Re: [PATCH] KVM: x86/intr: Explicitly check NMI from guest to eliminate false positives

From: Sean Christopherson
Date: Tue Dec 05 2023 - 19:10:04 EST


On Tue, Dec 05, 2023, Like Xu wrote:
> On 4/12/2023 11:55 pm, Sean Christopherson wrote:
> > On Mon, Dec 04, 2023, Like Xu wrote:
> > > From: Like Xu <likexu@xxxxxxxxxxx>
> > >
> > > Explicitly checking the source of external interrupt is indeed NMI and not
> > > other types in the kvm_arch_pmi_in_guest(), which prevents perf-kvm false
> > > positive samples generated after vm-exit but before kvm_before_interrupt()
> > > from being incorrectly labelled as guest samples:
> >
> > ...
> >
> > > Fixes: 73cd107b9685 ("KVM: x86: Drop current_vcpu for kvm_running_vcpu + kvm_arch_vcpu variable")
> >
> > The behavior is deliberate, and was added by commit dd60d217062f ("KVM: x86: Fix
> > perf timer mode IP reporting"). *If* we want to undo that, then the best "fix"
> > would be to effective reverting that commit by dropping the IRQ usage of
> > kvm_before_interrupt() and renaming the helpers kvm_{before,after}_nmi().
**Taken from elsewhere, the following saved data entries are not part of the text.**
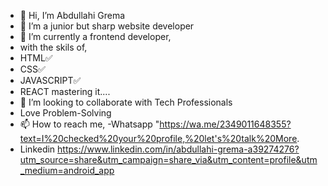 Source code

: - 👋 Hi, I’m Abdullahi Grema
- 👀 I’m a junior but sharp website developer
- 🌱 I’m currently a frontend developer,
- with the skils of,
- HTML✅
- CSS✅
- JAVASCRIPT✅
- REACT mastering it....
- 💞️ I’m looking to collaborate with Tech Professionals
- Love Problem-Solving
- 📫 How to reach me,
-Whatsapp "https://wa.me/2349011648355?text=I%20checked%20your%20profile,%20let's%20talk%20More.
      </div>
- Linkedin https://www.linkedin.com/in/abdullahi-grema-a39274276?utm_source=share&utm_campaign=share_via&utm_content=profile&utm_medium=android_app

<!---
Agrema000/Agrema000 is a ✨ special ✨ repository because its `README.md` (this file) appears on your GitHub profile.
You can click the Preview link to take a look at your changes.
--->
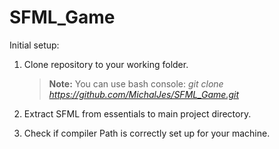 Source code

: # SFML_Game

Initial setup:

1. Clone repository to your working folder.

    > **Note:** You can use bash console: *git clone <https://github.com/MichalJes/SFML_Game.git>*

2. Extract SFML from essentials to main project directory.

3. Check if compiler Path is correctly set up for your machine.
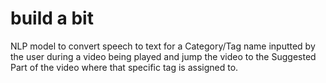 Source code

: # build a bit

NLP model to convert speech to text for a Category/Tag name inputted by the user during a video being played and jump the video to the Suggested Part of the video where that specific tag is assigned to.
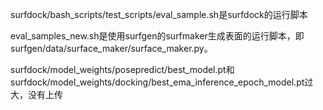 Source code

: surfdock/bash_scripts/test_scripts/eval_sample.sh是surfdock的运行脚本

eval_samples_new.sh是使用surfgen的surfmaker生成表面的运行脚本，即surfgen/data/surface_maker/surface_maker.py。

surfdock/model_weights/posepredict/best_model.pt和surfdock/model_weights/docking/best_ema_inference_epoch_model.pt过大，没有上传
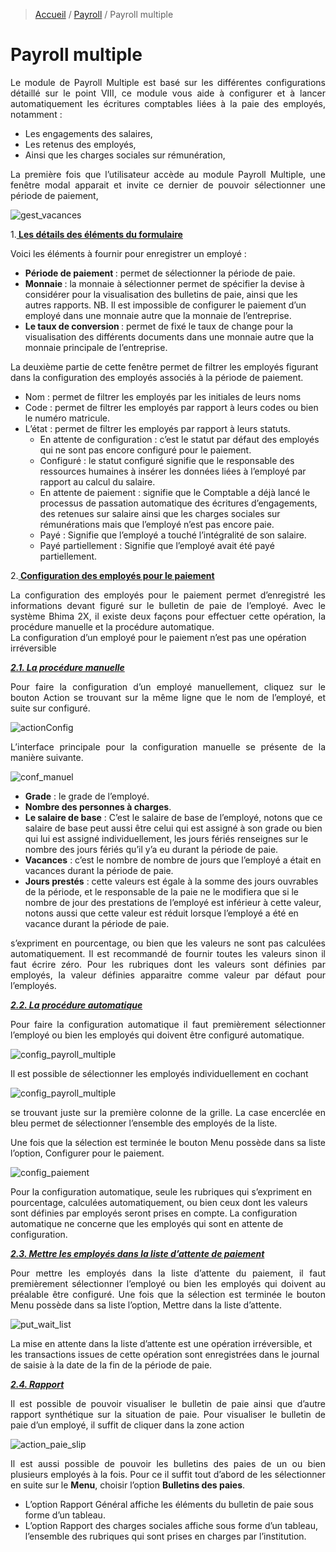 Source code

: > [Accueil](../index) / [Payroll](./index) / Payroll multiple

# Payroll multiple

<div style='text-align: justify;'>
Le module de Payroll Multiple est basé sur les différentes configurations détaillé sur le point VIII, ce module vous aide à configurer et à lancer automatiquement les écritures comptables liées à la paie des employés, notamment :</div>

-	Les engagements des salaires,
-	Les retenus des employés,
-	Ainsi que les charges sociales sur rémunération,

<div style='text-align: justify;'>
La première fois que l’utilisateur accède au module Payroll Multiple, une fenêtre modal apparait et invite ce dernier de pouvoir sélectionner une période de paiement,</div>

![gest_vacances](../../images/payroll/setting_payroll_config.jpg)

1.<strong><u> Les détails des éléments du formulaire</u></strong>

Voici les éléments à fournir pour enregistrer un employé :
-	<strong>Période de paiement </strong>: permet de sélectionner la période de paie.
-	<strong>Monnaie </strong>: la monnaie à sélectionner permet de spécifier la devise à considérer pour la visualisation des bulletins de paie, ainsi que les autres rapports. NB. Il est impossible de configurer le paiement d’un employé dans une monnaie autre que la monnaie de l’entreprise.
-	<strong>Le taux de conversion </strong> : permet de fixé le taux de change pour la visualisation des différents documents dans une monnaie autre que la monnaie principale de l’entreprise.

La deuxième partie de cette fenêtre permet de filtrer les employés figurant dans la configuration des employés associés à la période de paiement.
-	Nom : permet de filtrer les employés par les initiales de leurs noms
-	Code : permet de filtrer les employés par rapport à leurs codes ou bien le numéro matricule.
-	L’état : permet de filtrer les employés par rapport à leurs statuts.
    - En attente de configuration : c’est le statut par défaut des employés qui ne sont pas encore configuré pour le paiement.
    - Configuré : le statut configuré signifie que le responsable des ressources humaines à insérer les données liées à l’employé par rapport au calcul du salaire.
    - En attente de paiement : signifie que le Comptable a déjà lancé le processus de passation automatique des écritures d’engagements, des retenues sur salaire ainsi que les charges sociales sur rémunérations mais que l’employé n’est pas encore paie.
    - Payé : Signifie que l’employé a touché l’intégralité de son salaire.
    - Payé partiellement : Signifie que l’employé avait été payé partiellement.

2.<strong><u> Configuration des employés pour le paiement</u></strong>
<div style='text-align: justify;'>
La configuration des employés pour le paiement permet d’enregistré les informations devant figuré sur le bulletin de paie de l’employé. 
Avec le système Bhima 2X, il existe deux façons pour effectuer cette opération, la procédure manuelle et la procédure automatique.</div>

<div class = "bs-callout bs-callout-success">
La configuration d’un employé pour le paiement n’est pas une opération irréversible
</div>

<strong><u><i>2.1. La procédure manuelle</i></u></strong>
<div style='text-align: justify;'>
Pour faire la configuration d’un employé manuellement, cliquez sur le bouton Action se trouvant sur la même ligne que le nom de l’employé, et suite sur configuré.</div>

![actionConfig](../../images/payroll/actionConfig.jpg)

<div style='text-align: justify;'>
L’interface principale pour la configuration manuelle se présente de la manière suivante.</div>

![conf_manuel](../../images/payroll/conf_manuel.jpg)


-	<strong>Grade</strong> : le grade de l’employé.
-	<strong>Nombre des personnes à charges</strong>.
-	<strong>Le salaire de base</strong> : C’est le salaire de base de l’employé, notons que ce salaire de base peut aussi être celui qui est assigné à son grade ou bien qui lui est assigné individuellement, les jours fériés renseignes sur le nombre des jours fériés qu’il y’a eu durant la période de paie.
-	<strong>Vacances</strong> : c’est le nombre de nombre de jours que l’employé a était en vacances durant la période de paie.
-	<strong>Jours prestés</strong> : cette valeurs est égale à la somme des jours ouvrables de la période, et le responsable de la paie ne le modifiera que si le nombre de jour des prestations de l’employé est inférieur à cette valeur, notons aussi que cette valeur est réduit lorsque l’employé a été en vacance durant la période de paie.

<div style='text-align: justify;'>
s’expriment en pourcentage, ou bien que les valeurs ne sont pas calculées automatiquement. Il est recommandé de fournir toutes les valeurs sinon il faut écrire zéro.
Pour les rubriques dont les valeurs sont définies par employés, la valeur définies apparaitre comme valeur par défaut pour l’employés.</div> 

<strong><u><i>2.2. La procédure automatique </i></u></strong>
<div style='text-align: justify;'>
Pour faire la configuration automatique il faut premièrement sélectionner l’employé ou bien les employés qui doivent être configuré automatique.</div>

![config_payroll_multiple](../../images/payroll/config_payroll_multiple.jpg)

<div style='text-align: justify;'>
Il est possible de sélectionner les employés individuellement en cochant</div>

![config_payroll_multiple](../../images/payroll/coche_unchecked.jpg)

<div style='text-align: justify;'>
se trouvant juste sur la première colonne de la grille. La case encerclée en bleu permet de sélectionner l’ensemble des employés de la liste.

Une fois que la sélection est terminée le bouton Menu possède dans sa liste l’option, Configurer pour le paiement. 
</div>

![config_paiement](../../images/payroll/config_paiement.jpg)

<div class = "bs-callout bs-callout-warning">
Pour la configuration automatique, seule les rubriques qui s’expriment en pourcentage, calculées automatiquement, ou bien ceux dont les valeurs sont définies par employés seront prises en compte. La configuration automatique ne concerne que les employés qui sont en attente de configuration. 
</div>

<strong><u><i>2.3. Mettre les employés dans la liste d’attente de paiement </i></u></strong>
<div style='text-align: justify;'>
Pour mettre les employés dans la liste d’attente du paiement,  il faut premièrement sélectionner l’employé ou bien les employés qui doivent au préalable être configuré. 
Une fois que la sélection est terminée le bouton Menu possède dans sa liste l’option, Mettre dans la liste d’attente.</div>

![put_wait_list](../../images/payroll/put_wait_list.jpg)

<div class = "bs-callout bs-callout-danger">
La mise en attente dans la liste d’attente est une opération irréversible, et les transactions issues de cette opération sont enregistrées dans le journal de saisie à la date de la fin de la période de paie. 
</div>

<strong><u><i>2.4. Rapport </i></u></strong>
<div style='text-align: justify;'>
Il est possible de pouvoir visualiser le bulletin de paie ainsi que d’autre rapport synthétique sur la situation de paie. Pour visualiser le bulletin de paie d’un employé, il suffit de cliquer dans la zone action</div>

![action_paie_slip](../../images/payroll/action_paie_slip.jpg)

<div style='text-align: justify;'>
Il est aussi possible de pouvoir les bulletins des paies de un ou bien plusieurs employés à la fois. Pour ce il suffit tout d’abord de les sélectionner en suite sur le <strong>Menu</strong>, choisir l’option <strong>Bulletins des paies</strong>.</div>

-	L’option Rapport Général affiche les éléments du bulletin de paie sous forme d’un tableau.
-	L’option Rapport des charges sociales affiche sous forme d’un tableau, l’ensemble des rubriques qui sont prises en charges par l’institution. 

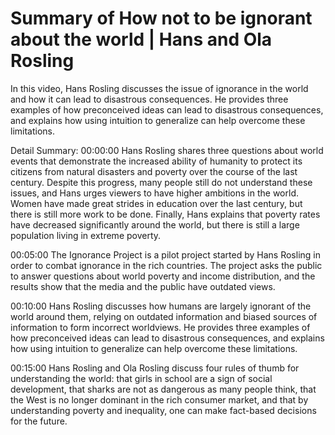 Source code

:# Summary of How not to be ignorant about the world | Hans and Ola Rosling

In this video, Hans Rosling discusses the issue of ignorance in the world and how it can lead to disastrous consequences. He provides three examples of how preconceived ideas can lead to disastrous consequences, and explains how using intuition to generalize can help overcome these limitations.

Detail Summary: 
00:00:00
Hans Rosling shares three questions about world events that demonstrate the increased ability of humanity to protect its citizens from natural disasters and poverty over the course of the last century. Despite this progress, many people still do not understand these issues, and Hans urges viewers to have higher ambitions in the world. Women have made great strides in education over the last century, but there is still more work to be done. Finally, Hans explains that poverty rates have decreased significantly around the world, but there is still a large population living in extreme poverty.

00:05:00
The Ignorance Project is a pilot project started by Hans Rosling in order to combat ignorance in the rich countries. The project asks the public to answer questions about world poverty and income distribution, and the results show that the media and the public have outdated views.

00:10:00
Hans Rosling discusses how humans are largely ignorant of the world around them, relying on outdated information and biased sources of information to form incorrect worldviews. He provides three examples of how preconceived ideas can lead to disastrous consequences, and explains how using intuition to generalize can help overcome these limitations.

00:15:00
Hans Rosling and Ola Rosling discuss four rules of thumb for understanding the world: that girls in school are a sign of social development, that sharks are not as dangerous as many people think, that the West is no longer dominant in the rich consumer market, and that by understanding poverty and inequality, one can make fact-based decisions for the future.

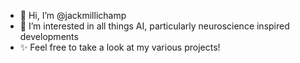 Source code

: - 👋 Hi, I’m @jackmillichamp
- 👀 I’m interested in all things AI, particularly neuroscience inspired developments
- ✨ Feel free to take a look at my various projects!

<!---
jackmillichamp/jackmillichamp is a ✨ special ✨ repository because its `README.md` (this file) appears on your GitHub profile.
You can click the Preview link to take a look at your changes.
--->

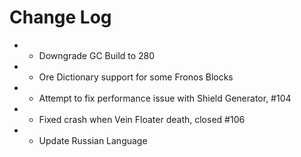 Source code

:# Change Log

* * Downgrade GC Build to 280
* * Ore Dictionary support for some Fronos Blocks
* * Attempt to fix performance issue with Shield Generator, #104
* * Fixed crash when Vein Floater death, closed #106
* * Update Russian Language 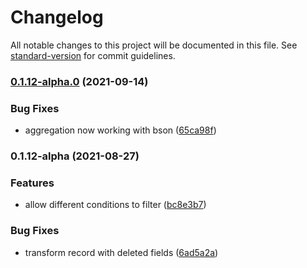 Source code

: # Changelog

All notable changes to this project will be documented in this file. See [standard-version](https://github.com/conventional-changelog/standard-version) for commit guidelines.

### [0.1.12-alpha.0](https://github.com/ReliefApplications/emrs-safe-backend/compare/v0.1.12-alpha...v0.1.12-alpha.0) (2021-09-14)


### Bug Fixes

* aggregation now working with bson ([65ca98f](https://github.com/ReliefApplications/emrs-safe-backend/commits/65ca98fab275bc3f098d80eb505c24b6c3d11fd0))

### 0.1.12-alpha (2021-08-27)


### Features

* allow different conditions to filter ([bc8e3b7](https://github.com/ReliefApplications/emrs-safe-backend/commits/bc8e3b7de65b0b9076ff1146ddf725bc6a8258bf))


### Bug Fixes

* transform record with deleted fields ([6ad5a2a](https://github.com/ReliefApplications/emrs-safe-backend/commits/6ad5a2ac87f12fcaf8bca461f29f6d3b89f3f605))
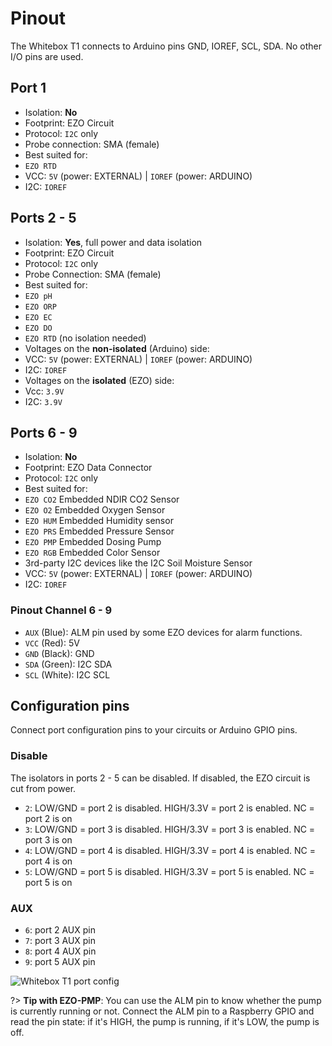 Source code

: # <i class="fas fa-microchip"></i> Pinout

The Whitebox T1 connects to Arduino pins GND, IOREF, SCL, SDA. No other I/O pins are used.

## Port 1
* Isolation: **No**
* Footprint: EZO Circuit
* Protocol: `I2C` only
* Probe connection: SMA (female)
* Best suited for:
 * `EZO RTD`
* VCC: `5V` (power: EXTERNAL) | `IOREF` (power: ARDUINO)
* I2C: `IOREF`

## Ports 2 - 5

* Isolation: **Yes**, full power and data isolation
* Footprint: EZO Circuit
* Protocol: `I2C` only
* Probe Connection: SMA (female)
* Best suited for:
 * `EZO pH`
 * `EZO ORP`
 * `EZO EC`
 * `EZO DO`
 * `EZO RTD` (no isolation needed)
* Voltages on the **non-isolated** (Arduino) side:
* VCC: `5V` (power: EXTERNAL) | `IOREF` (power: ARDUINO)
* I2C: `IOREF`
* Voltages on the **isolated** (EZO) side:
 * Vcc: `3.9V`
 * I2C: `3.9V`

## Ports 6 - 9
 * Isolation: **No**
 * Footprint: EZO Data Connector
 * Protocol: `I2C` only
 * Best suited for:
  * `EZO CO2` Embedded NDIR CO2 Sensor
  * `EZO O2` Embedded Oxygen Sensor
  * `EZO HUM` Embedded Humidity sensor
  * `EZO PRS` Embedded Pressure Sensor
  * `EZO PMP` Embedded Dosing Pump
  * `EZO RGB` Embedded Color Sensor
  * 3rd-party I2C devices like the I2C Soil Moisture Sensor
* VCC: `5V` (power: EXTERNAL) | `IOREF` (power: ARDUINO)
* I2C: `IOREF`

### Pinout Channel 6 - 9
 * `AUX` (Blue): ALM pin used by some EZO devices for alarm functions.
 * `VCC` (Red): 5V
 * `GND` (Black): GND
 * `SDA` (Green): I2C SDA
 * `SCL` (White): I2C SCL


## Configuration pins
Connect port configuration pins to your circuits or Arduino GPIO pins.


### Disable
The isolators in ports 2 - 5 can be disabled. If disabled, the EZO circuit is cut from power.
* `2`: LOW/GND = port 2 is disabled. HIGH/3.3V = port 2 is enabled. NC = port 2 is on
* `3`: LOW/GND = port 3 is disabled. HIGH/3.3V = port 3 is enabled. NC = port 3 is on
* `4`: LOW/GND = port 4 is disabled. HIGH/3.3V = port 4 is enabled. NC = port 4 is on
* `5`: LOW/GND = port 5 is disabled. HIGH/3.3V = port 5 is enabled. NC = port 5 is on

### AUX
* `6`: port 2 AUX pin
* `7`: port 3 AUX pin
* `8`: port 4 AUX pin
* `9`: port 5 AUX pin

![Whitebox T1 port config](/_media/whitebox-t1-config.jpg)

?> **Tip with EZO-PMP**: You can use the ALM pin to know whether the pump is currently running or not. Connect the ALM pin to a Raspberry GPIO and read the pin state: if it's HIGH, the pump is running, if it's LOW, the pump is off.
But
> > my understanding is that the behavior is necessary for select PMU usage.
>
> Thanks for your comment. Yes, the commit dd60d217062f should be tracked.
>
> We don't have to undo the commit, and we also don't want to hurt
> either of the perf/core use cases (including perf NMI and timer modes).
>
> Thanks to the introduction of "enum kvm_intr_type", we can cover both cases
> instead of sacrificing one of two modes, how about:

Hmm, yeah, that should work. It's not the prettiest thing, but I don't see an
easy way to remedy that (I tried). False positives are still possible, but it's
a clear improvement over what we have.

> diff --git a/arch/x86/include/asm/kvm_host.h b/arch/x86/include/asm/kvm_host.h
> index c8c7e2475a18..5db607a564c6 100644
> --- a/arch/x86/include/asm/kvm_host.h
> +++ b/arch/x86/include/asm/kvm_host.h
> @@ -1868,8 +1868,16 @@ static inline int
> kvm_arch_flush_remote_tlbs_range(struct kvm *kvm, gfn_t gfn,
> }
> #endif /* CONFIG_HYPERV */
>
> +enum kvm_intr_type {
> + /* Values are arbitrary, but must be non-zero. */
> + KVM_HANDLING_IRQ = 1,
> + KVM_HANDLING_NMI,
> +};
> +
> +/* Linux always use NMI for PMU. */
> #define kvm_arch_pmi_in_guest(vcpu) \
> - ((vcpu) && (vcpu)->arch.handling_intr_from_guest)
> + ((vcpu) && (vcpu)->arch.handling_intr_from_guest && \
> + (in_nmi() == ((vcpu)->arch.handling_intr_from_guest == KVM_HANDLING_NMI)))
>
> void __init kvm_mmu_x86_module_init(void);
> int kvm_mmu_vendor_module_init(void);
> diff --git a/arch/x86/kvm/x86.h b/arch/x86/kvm/x86.h
> index 2f7e19166658..4dc38092d599 100644
> --- a/arch/x86/kvm/x86.h
> +++ b/arch/x86/kvm/x86.h
> @@ -431,12 +431,6 @@ static inline bool kvm_notify_vmexit_enabled(struct kvm *kvm)
> return kvm->arch.notify_vmexit_flags & KVM_X86_NOTIFY_VMEXIT_ENABLED;
> }
>
> -enum kvm_intr_type {
> - /* Values are arbitrary, but must be non-zero. */
> - KVM_HANDLING_IRQ = 1,
> - KVM_HANDLING_NMI,
> -};
> -
> static __always_inline void kvm_before_interrupt(struct kvm_vcpu *vcpu,
> enum kvm_intr_type intr)
> {
> --
> 2.43.0
>
> I noticed that timer mode is used when perf-record uses SW events like
> "cpu-clock" event,
> with or without hw-PMU support. My side of the tests no longer show false
> positives and
> the above diff does not affect the use of perf timer mode as well. Any better move ?